**Action item:** When you reach the line containing "- HTML: Markup structure" in the entries below, start writing out each line exactly, and stop after the line containing "- Email: musinguzijoseph37@gmail.com".

[Given information — start]

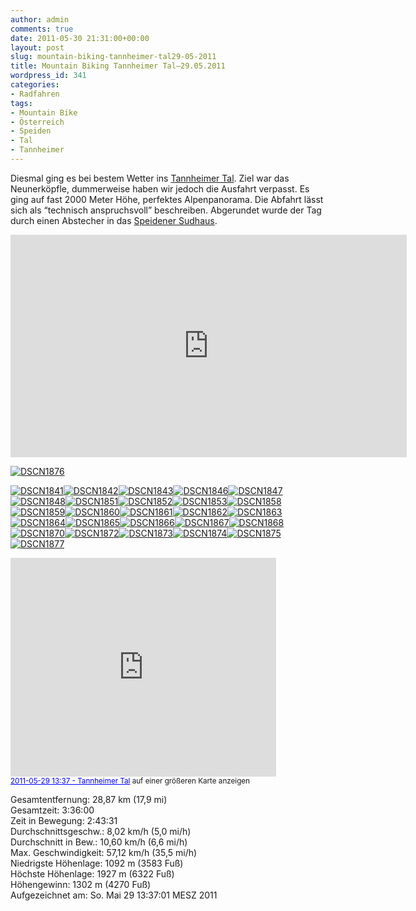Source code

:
 ```yaml
---
author: admin
comments: true
date: 2011-05-30 21:31:00+00:00
layout: post
slug: mountain-biking-tannheimer-tal29-05-2011
title: Mountain Biking Tannheimer Tal–29.05.2011
wordpress_id: 341
categories:
- Radfahren
tags:
- Mountain Bike
- Österreich
- Speiden
- Tal
- Tannheimer
---
```


Diesmal ging es bei bestem Wetter ins [Tannheimer Tal](http://www.tannheimertal.com/). Ziel war das Neunerköpfle, dummerweise haben wir jedoch die Ausfahrt verpasst. Es ging auf fast 2000 Meter Höhe, perfektes Alpenpanorama. Die Abfahrt lässt sich als “technisch anspruchsvoll” beschreiben. Abgerundet wurde der Tag durch einen Abstecher in das [Speidener Sudhaus](http://www.koessel-braeu.de/).

<div style="padding-bottom: 0px; margin: 0px; padding-left: 0px; padding-right: 0px; display: inline; float: none; padding-top: 0px" id="scid:5737277B-5D6D-4f48-ABFC-DD9C333F4C5D:2dfd7648-df4a-48e6-812a-2770c642dc27" class="wlWriterEditableSmartContent"><div><object width="634" height="356"><param name="movie" value="http://www.youtube.com/v/MOORgNaF0OI?hl=en&amp;hd=1"></param><embed src="http://www.youtube.com/v/MOORgNaF0OI?hl=en&amp;hd=1" type="application/x-shockwave-flash" width="634" height="356"></embed></object></div></div> 

[![DSCN1876](https://andydunkel.net/assets/uploads/2011/05/DSCN1876_thumb.jpg)](https://andydunkel.net/assets/uploads/2011/05/DSCN1876.jpg)

<!-- more -->

[![DSCN1841](https://andydunkel.net/assets/uploads/2011/05/DSCN1841_thumb.jpg)](https://andydunkel.net/assets/uploads/2011/05/DSCN1841.jpg)[![DSCN1842](https://andydunkel.net/assets/uploads/2011/05/DSCN1842_thumb.jpg)](https://andydunkel.net/assets/uploads/2011/05/DSCN1842.jpg)[![DSCN1843](https://andydunkel.net/assets/uploads/2011/05/DSCN1843_thumb.jpg)](https://andydunkel.net/assets/uploads/2011/05/DSCN1843.jpg)[![DSCN1846](https://andydunkel.net/assets/uploads/2011/05/DSCN1846_thumb.jpg)](https://andydunkel.net/assets/uploads/2011/05/DSCN1846.jpg)[![DSCN1847](https://andydunkel.net/assets/uploads/2011/05/DSCN1847_thumb.jpg)](https://andydunkel.net/assets/uploads/2011/05/DSCN1847.jpg)[![DSCN1848](https://andydunkel.net/assets/uploads/2011/05/DSCN1848_thumb.jpg)](https://andydunkel.net/assets/uploads/2011/05/DSCN1848.jpg)[![DSCN1851](https://andydunkel.net/assets/uploads/2011/05/DSCN1851_thumb.jpg)](https://andydunkel.net/assets/uploads/2011/05/DSCN1851.jpg)[![DSCN1852](https://andydunkel.net/assets/uploads/2011/05/DSCN1852_thumb.jpg)](https://andydunkel.net/assets/uploads/2011/05/DSCN1852.jpg)[![DSCN1853](https://andydunkel.net/assets/uploads/2011/05/DSCN1853_thumb.jpg)](https://andydunkel.net/assets/uploads/2011/05/DSCN1853.jpg)[![DSCN1858](https://andydunkel.net/assets/uploads/2011/05/DSCN1858_thumb.jpg)](https://andydunkel.net/assets/uploads/2011/05/DSCN1858.jpg)[![DSCN1859](https://andydunkel.net/assets/uploads/2011/05/DSCN1859_thumb.jpg)](https://andydunkel.net/assets/uploads/2011/05/DSCN1859.jpg)[![DSCN1860](https://andydunkel.net/assets/uploads/2011/05/DSCN1860_thumb.jpg)](https://andydunkel.net/assets/uploads/2011/05/DSCN1860.jpg)[![DSCN1861](https://andydunkel.net/assets/uploads/2011/05/DSCN1861_thumb.jpg)](https://andydunkel.net/assets/uploads/2011/05/DSCN1861.jpg)[![DSCN1862](https://andydunkel.net/assets/uploads/2011/05/DSCN1862_thumb.jpg)](https://andydunkel.net/assets/uploads/2011/05/DSCN1862.jpg)[![DSCN1863](https://andydunkel.net/assets/uploads/2011/05/DSCN1863_thumb.jpg)](https://andydunkel.net/assets/uploads/2011/05/DSCN1863.jpg)[![DSCN1864](https://andydunkel.net/assets/uploads/2011/05/DSCN1864_thumb.jpg)](https://andydunkel.net/assets/uploads/2011/05/DSCN1864.jpg)[![DSCN1865](https://andydunkel.net/assets/uploads/2011/05/DSCN1865_thumb.jpg)](https://andydunkel.net/assets/uploads/2011/05/DSCN1865.jpg)[![DSCN1866](https://andydunkel.net/assets/uploads/2011/05/DSCN1866_thumb.jpg)](https://andydunkel.net/assets/uploads/2011/05/DSCN1866.jpg)[![DSCN1867](https://andydunkel.net/assets/uploads/2011/05/DSCN1867_thumb.jpg)](https://andydunkel.net/assets/uploads/2011/05/DSCN1867.jpg)[![DSCN1868](https://andydunkel.net/assets/uploads/2011/05/DSCN1868_thumb.jpg)](https://andydunkel.net/assets/uploads/2011/05/DSCN1868.jpg)[![DSCN1870](https://andydunkel.net/assets/uploads/2011/05/DSCN1870_thumb.jpg)](https://andydunkel.net/assets/uploads/2011/05/DSCN1870.jpg)[![DSCN1872](https://andydunkel.net/assets/uploads/2011/05/DSCN1872_thumb.jpg)](https://andydunkel.net/assets/uploads/2011/05/DSCN1872.jpg)[![DSCN1873](https://andydunkel.net/assets/uploads/2011/05/DSCN1873_thumb.jpg)](https://andydunkel.net/assets/uploads/2011/05/DSCN1873.jpg)[![DSCN1874](https://andydunkel.net/assets/uploads/2011/05/DSCN1874_thumb.jpg)](https://andydunkel.net/assets/uploads/2011/05/DSCN1874.jpg)[![DSCN1875](https://andydunkel.net/assets/uploads/2011/05/DSCN1875_thumb.jpg)](https://andydunkel.net/assets/uploads/2011/05/DSCN1875.jpg)[![DSCN1877](https://andydunkel.net/assets/uploads/2011/05/DSCN1877_thumb.jpg)](https://andydunkel.net/assets/uploads/2011/05/DSCN1877.jpg)

  
<iframe height="350" marginheight="0" src="http://maps.google.de/maps/ms?ie=UTF8&amp;hl=de&amp;msa=0&amp;msid=208324790998598431494.0004a47a4570e3d80371b&amp;ll=47.482642,10.551016&amp;spn=0.048977,0.072978&amp;t=h&amp;output=embed" frameborder="0" width="425" marginwidth="0" scrolling="no"></iframe><br><small><a style="text-align: left; color: #0000ff" href="http://maps.google.de/maps/ms?ie=UTF8&amp;hl=de&amp;msa=0&amp;msid=208324790998598431494.0004a47a4570e3d80371b&amp;ll=47.482642,10.551016&amp;spn=0.048977,0.072978&amp;t=h&amp;source=embed">2011-05-29 13:37 - Tannheimer Tal</a> auf einer größeren Karte anzeigen</small>


Gesamtentfernung: 28,87 km (17,9 mi)  
Gesamtzeit: 3:36:00  
Zeit in Bewegung: 2:43:31  
Durchschnittsgeschw.: 8,02 km/h (5,0 mi/h)  
Durchschnitt in Bew.: 10,60 km/h (6,6 mi/h)  
Max. Geschwindigkeit: 57,12 km/h (35,5 mi/h)  
Niedrigste Höhenlage: 1092 m (3583 Fuß)  
Höchste Höhenlage: 1927 m (6322 Fuß)  
Höhengewinn: 1302 m (4270 Fuß)  
Aufgezeichnet am: So. Mai 29 13:37:01 MESZ 2011
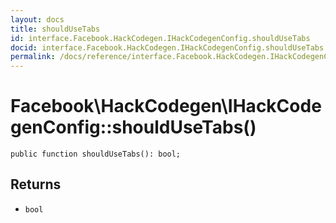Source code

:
 ```yaml
---
layout: docs
title: shouldUseTabs
id: interface.Facebook.HackCodegen.IHackCodegenConfig.shouldUseTabs
docid: interface.Facebook.HackCodegen.IHackCodegenConfig.shouldUseTabs
permalink: /docs/reference/interface.Facebook.HackCodegen.IHackCodegenConfig.shouldUseTabs/
---
```

# Facebook\\HackCodegen\\IHackCodegenConfig::shouldUseTabs()




``` Hack
public function shouldUseTabs(): bool;
```




## Returns




+ ` bool `
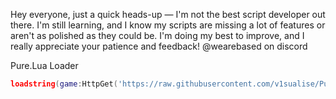 Hey everyone, just a quick heads-up — I'm not the best script developer out there. I'm still learning, and I know my scripts are missing a lot of features or aren't as polished as they could be. I'm doing my best to improve, and I really appreciate your patience and feedback! @wearebased on discord


Pure.Lua Loader
```lua
loadstring(game:HttpGet('https://raw.githubusercontent.com/v1sualise/Pure/refs/heads/main/loadstring'))()
```
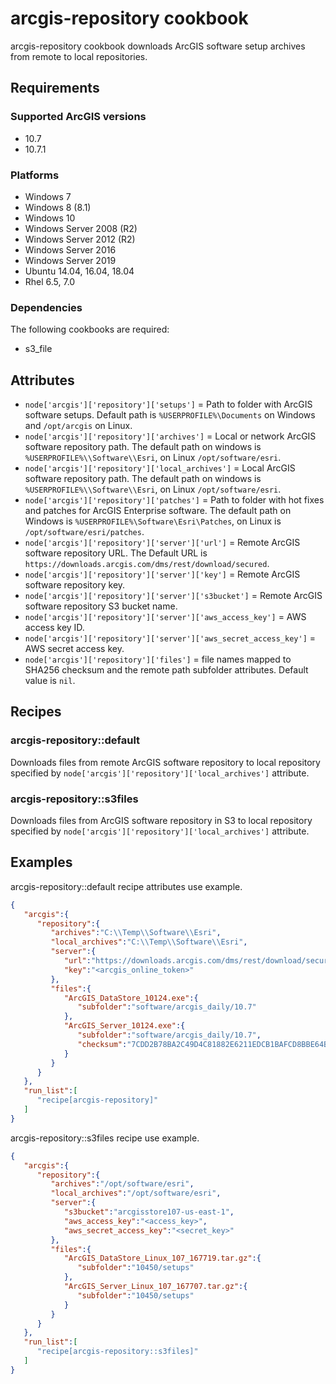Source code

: arcgis-repository cookbook
===============

arcgis-repository cookbook downloads ArcGIS software setup archives from remote to local repositories.

Requirements
------------

### Supported ArcGIS versions

* 10.7
* 10.7.1

### Platforms

* Windows 7
* Windows 8 (8.1)
* Windows 10
* Windows Server 2008 (R2)
* Windows Server 2012 (R2)
* Windows Server 2016
* Windows Server 2019
* Ubuntu 14.04, 16.04, 18.04
* Rhel 6.5, 7.0

### Dependencies

The following cookbooks are required:

* s3_file

Attributes
----------

* `node['arcgis']['repository']['setups']` = Path to folder with ArcGIS software setups. Default path is `%USERPROFILE%\Documents` on Windows and `/opt/arcgis` on Linux.
* `node['arcgis']['repository']['archives']` = Local or network ArcGIS software repository path. The default path on windows is `%USERPROFILE%\\Software\\Esri`, on Linux `/opt/software/esri`.
* `node['arcgis']['repository']['local_archives']` = Local ArcGIS software repository path. The default path on windows is `%USERPROFILE%\\Software\\Esri`, on Linux `/opt/software/esri`.
* `node['arcgis']['repository']['patches']` = Path to folder with hot fixes and patches for ArcGIS Enterprise software. The default path on Windows is `%USERPROFILE%\Software\Esri\Patches`,   on Linux is `/opt/software/esri/patches`.
* `node['arcgis']['repository']['server']['url']` = Remote ArcGIS software repository URL. The Default URL is `https://downloads.arcgis.com/dms/rest/download/secured`.
* `node['arcgis']['repository']['server']['key']` = Remote ArcGIS software repository key.
* `node['arcgis']['repository']['server']['s3bucket']` = Remote ArcGIS software repository S3 bucket name.
* `node['arcgis']['repository']['server']['aws_access_key']` = AWS access key ID.
* `node['arcgis']['repository']['server']['aws_secret_access_key']` = AWS secret access key.
* `node['arcgis']['repository']['files']` = file names mapped to SHA256 checksum and the remote path subfolder attributes. Default value is `nil`.

Recipes
-------

### arcgis-repository::default

Downloads files from remote ArcGIS software repository to local repository specified by `node['arcgis']['repository']['local_archives']` attribute.

### arcgis-repository::s3files

Downloads files from ArcGIS software repository in S3 to local repository specified by `node['arcgis']['repository']['local_archives']` attribute.

Examples
--------

arcgis-repository::default recipe attributes use example. 

```JSON
{
   "arcgis":{
      "repository":{
         "archives":"C:\\Temp\\Software\\Esri",
         "local_archives":"C:\\Temp\\Software\\Esri",
         "server":{
            "url":"https://downloads.arcgis.com/dms/rest/download/secured",
            "key":"<arcgis_online_token>"
         },
         "files":{
            "ArcGIS_DataStore_10124.exe":{
               "subfolder":"software/arcgis_daily/10.7"
            },
            "ArcGIS_Server_10124.exe":{
               "subfolder":"software/arcgis_daily/10.7",
               "checksum":"7CDD2B78BA2C49D4C81882E6211EDCB1BAFCD8BBE64BDF89C2D538BF48F3CDDD"
            }
         }
      }
   },
   "run_list":[
      "recipe[arcgis-repository]"
   ]
}
```

arcgis-repository::s3files recipe use example.

```JSON
{
   "arcgis":{
      "repository":{
         "archives":"/opt/software/esri",
         "local_archives":"/opt/software/esri",
         "server":{
            "s3bucket":"arcgisstore107-us-east-1",
            "aws_access_key":"<access_key>",
            "aws_secret_access_key":"<secret_key>"
         },
         "files":{
            "ArcGIS_DataStore_Linux_107_167719.tar.gz":{
               "subfolder":"10450/setups"
            },
            "ArcGIS_Server_Linux_107_167707.tar.gz":{
               "subfolder":"10450/setups"
            }
         }
      }
   },
   "run_list":[
      "recipe[arcgis-repository::s3files]"
   ]
}
```
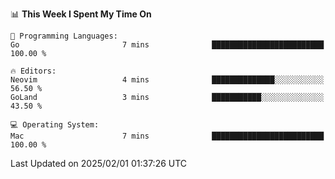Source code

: <!--START_SECTION:waka-->
📊 **This Week I Spent My Time On** 

```text
💬 Programming Languages: 
Go                       7 mins              █████████████████████████   100.00 % 

🔥 Editors: 
Neovim                   4 mins              ██████████████░░░░░░░░░░░   56.50 % 
GoLand                   3 mins              ███████████░░░░░░░░░░░░░░   43.50 % 

💻 Operating System: 
Mac                      7 mins              █████████████████████████   100.00 % 
```


 Last Updated on 2025/02/01 01:37:26 UTC
<!--END_SECTION:waka-->

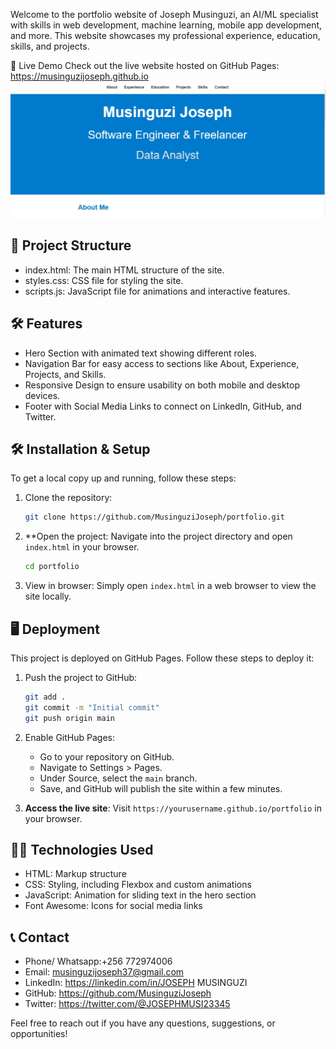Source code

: 


Welcome to the portfolio website of Joseph Musinguzi, an AI/ML specialist with skills in web development, machine learning, mobile app development, and more. This website showcases my professional experience, education, skills, and projects.


 🚀 Live Demo
Check out the live website hosted on GitHub Pages: https://musinguzijoseph.github.io  
![image alt](https://github.com/MusinguziJoseph/Portfolio/blob/6007817db8dddfe252e71ea60f3aa3f13e48dbe4/Portfolio%20readme.jpg)


## 📁 Project Structure

- index.html: The main HTML structure of the site.
- styles.css: CSS file for styling the site.
- scripts.js: JavaScript file for animations and interactive features.


## 🛠 Features

- Hero Section with animated text showing different roles.
- Navigation Bar for easy access to sections like About, Experience, Projects, and Skills.
- Responsive Design to ensure usability on both mobile and desktop devices.
- Footer with Social Media Links to connect on LinkedIn, GitHub, and Twitter.

## 🛠 Installation & Setup

To get a local copy up and running, follow these steps:

1. Clone the repository:
   ```bash
   git clone https://github.com/MusinguziJoseph/portfolio.git
   ```
 

2. **Open the project:
   Navigate into the project directory and open `index.html` in your browser.
   ```bash
   cd portfolio
   ```

3. View in browser:
   Simply open `index.html` in a web browser to view the site locally.

## 🖥 Deployment

This project is deployed on GitHub Pages. Follow these steps to deploy it:

1. Push the project to GitHub:
   ```bash
   git add .
   git commit -m "Initial commit"
   git push origin main
   ```

2. Enable GitHub Pages:
   - Go to your repository on GitHub.
   - Navigate to Settings > Pages.
   - Under Source, select the `main` branch.
   - Save, and GitHub will publish the site within a few minutes.

3. **Access the live site**:
   Visit `https://yourusername.github.io/portfolio` in your browser.

## 👨‍💻 Technologies Used

- HTML: Markup structure
- CSS: Styling, including Flexbox and custom animations
- JavaScript: Animation for sliding text in the hero section
- Font Awesome: Icons for social media links

## 📞 Contact
- Phone/ Whatsapp:+256 772974006
- Email: musinguzijoseph37@gmail.com
- LinkedIn: https://linkedin.com/in/JOSEPH MUSINGUZI
- GitHub: https://github.com/MusinguziJoseph
- Twitter: https://twitter.com/@JOSEPHMUSI23345

Feel free to reach out if you have any questions, suggestions, or opportunities!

[Given information — finish]

**Answer to this exercise:**
- HTML: Markup structure
- CSS: Styling, including Flexbox and custom animations
- JavaScript: Animation for sliding text in the hero section
- Font Awesome: Icons for social media links

## 📞 Contact
- Phone/ Whatsapp:+256 772974006
- Email: musinguzijoseph37@gmail.com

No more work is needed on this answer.